[Required action]: What lines of the data hold the string "rangle"? Pull each one out.

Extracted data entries
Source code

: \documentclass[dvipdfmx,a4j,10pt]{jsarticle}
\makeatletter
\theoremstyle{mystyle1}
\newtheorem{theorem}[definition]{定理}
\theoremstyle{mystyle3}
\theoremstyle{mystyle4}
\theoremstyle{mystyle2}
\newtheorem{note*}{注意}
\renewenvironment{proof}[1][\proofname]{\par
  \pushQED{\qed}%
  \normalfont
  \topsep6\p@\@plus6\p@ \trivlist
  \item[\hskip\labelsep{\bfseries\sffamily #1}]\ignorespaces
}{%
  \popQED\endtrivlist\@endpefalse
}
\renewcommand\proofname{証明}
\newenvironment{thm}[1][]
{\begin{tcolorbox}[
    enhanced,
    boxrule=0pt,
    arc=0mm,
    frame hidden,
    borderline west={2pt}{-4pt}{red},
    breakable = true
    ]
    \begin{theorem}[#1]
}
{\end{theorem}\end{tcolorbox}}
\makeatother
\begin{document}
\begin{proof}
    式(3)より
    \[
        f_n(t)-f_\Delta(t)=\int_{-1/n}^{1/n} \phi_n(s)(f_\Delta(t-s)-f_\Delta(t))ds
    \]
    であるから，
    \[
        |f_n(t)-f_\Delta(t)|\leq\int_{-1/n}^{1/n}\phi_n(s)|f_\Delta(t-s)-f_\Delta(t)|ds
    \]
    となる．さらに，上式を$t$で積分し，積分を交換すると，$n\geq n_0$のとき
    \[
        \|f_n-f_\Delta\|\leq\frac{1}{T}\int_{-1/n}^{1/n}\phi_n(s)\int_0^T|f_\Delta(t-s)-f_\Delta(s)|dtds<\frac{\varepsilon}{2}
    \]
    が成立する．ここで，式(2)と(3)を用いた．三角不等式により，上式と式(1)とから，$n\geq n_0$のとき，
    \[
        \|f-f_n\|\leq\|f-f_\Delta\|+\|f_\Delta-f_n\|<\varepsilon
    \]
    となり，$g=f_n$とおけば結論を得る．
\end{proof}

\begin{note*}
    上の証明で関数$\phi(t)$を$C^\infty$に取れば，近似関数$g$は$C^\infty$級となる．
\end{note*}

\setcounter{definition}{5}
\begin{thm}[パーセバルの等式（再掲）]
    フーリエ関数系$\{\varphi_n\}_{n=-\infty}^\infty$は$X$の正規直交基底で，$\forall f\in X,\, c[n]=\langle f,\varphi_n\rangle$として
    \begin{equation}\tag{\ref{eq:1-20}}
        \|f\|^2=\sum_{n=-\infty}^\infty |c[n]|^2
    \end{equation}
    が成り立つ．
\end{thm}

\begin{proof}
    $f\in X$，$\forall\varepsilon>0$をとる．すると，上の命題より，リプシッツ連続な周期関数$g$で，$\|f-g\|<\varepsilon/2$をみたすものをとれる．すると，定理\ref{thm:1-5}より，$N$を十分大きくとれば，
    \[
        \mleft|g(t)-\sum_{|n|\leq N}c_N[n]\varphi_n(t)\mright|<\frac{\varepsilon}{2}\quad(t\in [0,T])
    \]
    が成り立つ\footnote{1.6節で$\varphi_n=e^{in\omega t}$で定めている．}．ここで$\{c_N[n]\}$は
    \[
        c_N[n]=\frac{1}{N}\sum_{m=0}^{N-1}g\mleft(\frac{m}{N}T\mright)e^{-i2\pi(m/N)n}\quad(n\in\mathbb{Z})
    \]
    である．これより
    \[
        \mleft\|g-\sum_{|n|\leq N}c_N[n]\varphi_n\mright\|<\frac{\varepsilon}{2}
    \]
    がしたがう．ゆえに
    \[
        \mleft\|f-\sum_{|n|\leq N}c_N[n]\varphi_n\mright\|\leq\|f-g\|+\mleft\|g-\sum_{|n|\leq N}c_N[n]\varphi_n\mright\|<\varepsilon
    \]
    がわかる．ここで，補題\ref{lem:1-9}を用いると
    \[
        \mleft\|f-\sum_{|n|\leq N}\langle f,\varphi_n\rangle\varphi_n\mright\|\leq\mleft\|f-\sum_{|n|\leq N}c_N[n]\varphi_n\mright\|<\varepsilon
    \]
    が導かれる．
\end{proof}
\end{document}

[Task answer]:
    フーリエ関数系$\{\varphi_n\}_{n=-\infty}^\infty$は$X$の正規直交基底で，$\forall f\in X,\, c[n]=\langle f,\varphi_n\rangle$として
        \mleft\|f-\sum_{|n|\leq N}\langle f,\varphi_n\rangle\varphi_n\mright\|\leq\mleft\|f-\sum_{|n|\leq N}c_N[n]\varphi_n\mright\|<\varepsilon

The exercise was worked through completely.